**Problem statement**
Search the records that follow and extract every line containing the string "General".

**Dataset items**
=== Begin Enclosure ===

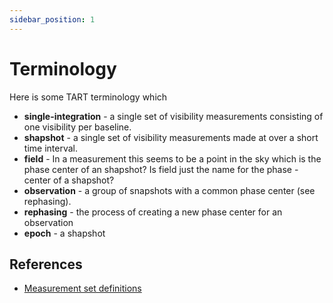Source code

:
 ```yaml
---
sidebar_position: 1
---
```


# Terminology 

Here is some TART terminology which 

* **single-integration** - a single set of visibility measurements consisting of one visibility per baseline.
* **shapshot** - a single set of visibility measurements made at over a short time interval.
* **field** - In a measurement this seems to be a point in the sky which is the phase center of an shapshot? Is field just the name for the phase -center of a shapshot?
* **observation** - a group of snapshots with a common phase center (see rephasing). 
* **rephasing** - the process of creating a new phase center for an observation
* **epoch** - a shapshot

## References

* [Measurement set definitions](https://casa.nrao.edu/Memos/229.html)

=== End Enclosure ===
=== Begin Enclosure ===

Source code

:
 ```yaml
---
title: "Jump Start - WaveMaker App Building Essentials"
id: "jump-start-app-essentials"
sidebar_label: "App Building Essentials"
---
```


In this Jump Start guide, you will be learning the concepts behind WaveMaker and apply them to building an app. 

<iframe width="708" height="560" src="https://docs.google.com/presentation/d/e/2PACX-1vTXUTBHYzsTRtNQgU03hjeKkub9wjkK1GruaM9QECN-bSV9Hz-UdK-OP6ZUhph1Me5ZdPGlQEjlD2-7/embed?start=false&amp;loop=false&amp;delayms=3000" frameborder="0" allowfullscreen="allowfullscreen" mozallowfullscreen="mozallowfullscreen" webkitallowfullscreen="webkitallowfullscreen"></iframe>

=== End Enclosure ===
=== Begin Enclosure ===

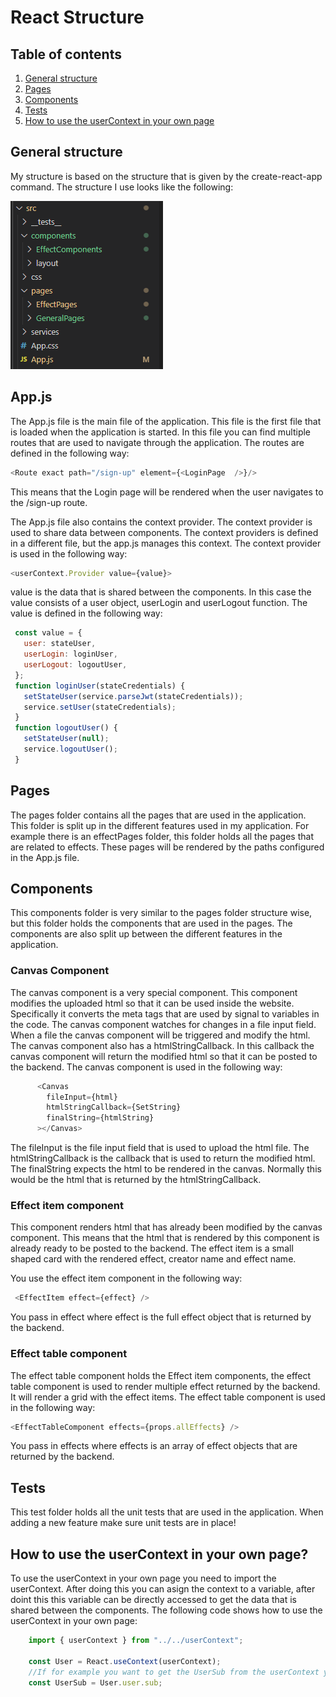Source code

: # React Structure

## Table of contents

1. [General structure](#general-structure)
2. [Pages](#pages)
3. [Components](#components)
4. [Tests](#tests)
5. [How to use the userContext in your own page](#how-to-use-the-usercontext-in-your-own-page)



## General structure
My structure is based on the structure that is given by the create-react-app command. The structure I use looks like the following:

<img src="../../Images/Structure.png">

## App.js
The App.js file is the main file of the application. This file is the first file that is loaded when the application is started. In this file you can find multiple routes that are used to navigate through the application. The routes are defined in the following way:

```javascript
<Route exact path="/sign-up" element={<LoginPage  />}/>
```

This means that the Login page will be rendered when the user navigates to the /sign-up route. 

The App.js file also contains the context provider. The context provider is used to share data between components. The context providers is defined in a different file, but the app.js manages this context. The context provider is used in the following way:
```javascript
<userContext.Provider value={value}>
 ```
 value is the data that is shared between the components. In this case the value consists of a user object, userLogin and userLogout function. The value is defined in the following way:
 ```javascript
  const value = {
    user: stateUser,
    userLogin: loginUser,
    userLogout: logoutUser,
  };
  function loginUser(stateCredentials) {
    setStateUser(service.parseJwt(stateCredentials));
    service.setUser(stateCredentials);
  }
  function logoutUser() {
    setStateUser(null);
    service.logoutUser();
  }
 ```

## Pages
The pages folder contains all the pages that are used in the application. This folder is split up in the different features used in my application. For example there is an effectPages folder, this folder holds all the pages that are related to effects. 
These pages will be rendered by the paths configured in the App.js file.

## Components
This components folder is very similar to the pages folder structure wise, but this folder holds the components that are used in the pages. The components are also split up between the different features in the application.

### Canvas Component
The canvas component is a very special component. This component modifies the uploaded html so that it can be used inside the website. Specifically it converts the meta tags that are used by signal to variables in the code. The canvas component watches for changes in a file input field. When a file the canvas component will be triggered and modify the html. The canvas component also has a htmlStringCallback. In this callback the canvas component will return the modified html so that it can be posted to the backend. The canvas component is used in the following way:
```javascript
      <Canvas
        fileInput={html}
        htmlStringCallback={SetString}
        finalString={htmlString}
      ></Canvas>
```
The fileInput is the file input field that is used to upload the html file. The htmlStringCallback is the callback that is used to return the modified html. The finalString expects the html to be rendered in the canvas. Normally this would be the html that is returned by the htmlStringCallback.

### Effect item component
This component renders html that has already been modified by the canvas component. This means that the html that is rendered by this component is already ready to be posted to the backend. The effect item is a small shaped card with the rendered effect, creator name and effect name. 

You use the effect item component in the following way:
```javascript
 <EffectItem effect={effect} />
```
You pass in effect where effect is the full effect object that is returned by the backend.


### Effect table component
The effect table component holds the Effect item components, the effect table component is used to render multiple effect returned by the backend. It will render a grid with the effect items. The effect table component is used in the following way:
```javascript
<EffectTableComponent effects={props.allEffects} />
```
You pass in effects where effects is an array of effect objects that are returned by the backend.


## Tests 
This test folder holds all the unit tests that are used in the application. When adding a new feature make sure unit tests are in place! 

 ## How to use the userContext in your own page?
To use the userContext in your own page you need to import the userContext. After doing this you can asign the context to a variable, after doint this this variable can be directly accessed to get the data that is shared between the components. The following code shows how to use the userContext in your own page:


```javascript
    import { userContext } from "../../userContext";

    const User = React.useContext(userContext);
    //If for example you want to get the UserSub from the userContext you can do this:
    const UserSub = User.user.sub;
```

=== End Enclosure ===

**Expected answer**
1. [General structure](#general-structure)
## General structure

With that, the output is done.